More than 80% of PHX genes possess an unambiguous SD sequence compared to genes of average or lower expression levels, with percentages indicating a positive association of E(g) values and an extant strong SD sequence. Generally, PHX genes exploit favorable codon usages, tend to possess a strong SD sequence, and are probably endowed with a strong promoter sequence.
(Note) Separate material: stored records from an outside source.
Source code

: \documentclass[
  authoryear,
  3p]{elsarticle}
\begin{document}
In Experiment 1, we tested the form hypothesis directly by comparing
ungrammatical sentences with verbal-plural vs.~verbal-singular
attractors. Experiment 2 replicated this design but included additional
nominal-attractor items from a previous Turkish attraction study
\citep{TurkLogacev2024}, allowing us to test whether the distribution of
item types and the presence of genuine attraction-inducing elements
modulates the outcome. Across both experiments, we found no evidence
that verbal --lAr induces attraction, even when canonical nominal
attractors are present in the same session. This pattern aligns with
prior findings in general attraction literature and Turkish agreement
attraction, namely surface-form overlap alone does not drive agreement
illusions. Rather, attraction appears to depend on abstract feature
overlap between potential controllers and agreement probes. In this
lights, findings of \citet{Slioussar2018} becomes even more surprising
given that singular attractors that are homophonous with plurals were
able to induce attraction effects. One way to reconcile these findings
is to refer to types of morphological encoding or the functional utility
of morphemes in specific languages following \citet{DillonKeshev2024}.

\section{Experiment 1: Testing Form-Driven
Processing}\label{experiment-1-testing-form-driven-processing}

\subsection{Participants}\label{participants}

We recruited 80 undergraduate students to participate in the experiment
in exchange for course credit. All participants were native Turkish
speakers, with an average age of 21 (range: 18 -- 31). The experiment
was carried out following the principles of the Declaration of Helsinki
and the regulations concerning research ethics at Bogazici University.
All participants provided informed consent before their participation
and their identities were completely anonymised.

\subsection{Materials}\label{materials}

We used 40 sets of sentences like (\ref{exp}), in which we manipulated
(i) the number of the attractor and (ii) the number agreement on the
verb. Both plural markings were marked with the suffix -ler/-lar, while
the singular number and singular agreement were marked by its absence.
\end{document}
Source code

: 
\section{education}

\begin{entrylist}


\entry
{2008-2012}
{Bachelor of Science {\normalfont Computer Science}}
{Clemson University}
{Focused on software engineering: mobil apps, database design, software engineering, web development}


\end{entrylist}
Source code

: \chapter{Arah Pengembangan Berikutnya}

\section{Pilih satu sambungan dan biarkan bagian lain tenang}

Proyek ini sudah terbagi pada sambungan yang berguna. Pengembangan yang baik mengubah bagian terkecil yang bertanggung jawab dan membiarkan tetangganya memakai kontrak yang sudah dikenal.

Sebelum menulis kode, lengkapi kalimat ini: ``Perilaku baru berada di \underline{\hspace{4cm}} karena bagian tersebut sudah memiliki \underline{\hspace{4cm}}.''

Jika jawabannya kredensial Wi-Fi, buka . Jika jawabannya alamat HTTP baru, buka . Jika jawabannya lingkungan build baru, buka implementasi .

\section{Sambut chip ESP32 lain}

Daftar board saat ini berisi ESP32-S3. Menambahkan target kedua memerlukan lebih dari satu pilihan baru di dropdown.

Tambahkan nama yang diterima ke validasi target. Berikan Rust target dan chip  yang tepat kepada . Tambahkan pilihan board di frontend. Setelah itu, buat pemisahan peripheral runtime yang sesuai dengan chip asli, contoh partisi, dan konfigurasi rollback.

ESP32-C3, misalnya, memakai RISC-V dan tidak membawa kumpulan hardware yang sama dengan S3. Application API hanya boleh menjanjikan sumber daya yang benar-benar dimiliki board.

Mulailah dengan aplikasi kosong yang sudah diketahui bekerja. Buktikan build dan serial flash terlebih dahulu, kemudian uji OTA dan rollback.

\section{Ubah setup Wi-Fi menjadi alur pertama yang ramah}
Questions for future study include the following. Are the prime prokaryotic PHX genes “ancient,” meaning significantly conserved across many genomes? How does proteome content (in terms of protein abundances) correlate with transcriptome data? This also concerns correlations of 2-D-gel assessments with mRNA levels. Several reports depict these correlations as weak (21, 60). What are the core (essential) numbers and types of genes that genomes require for fast growth? The rapidly growing bacteria E. coli, H. influenzae, V. cholerae, B. subtilis, and D. radiodurans attain the highest expression levels [E(g) values] of genes among bacterial genomes (Table 1). What is the relation of induced versus constitutive protein expression to PHX genes? What is the influence of stoichiometry of subunits or the half-life of a protein on expression levels? Do operons and complexes entail components concordant or discordant with respect to their PHX status? In these contexts, PHX ORFs are attractive targets for knockout studies.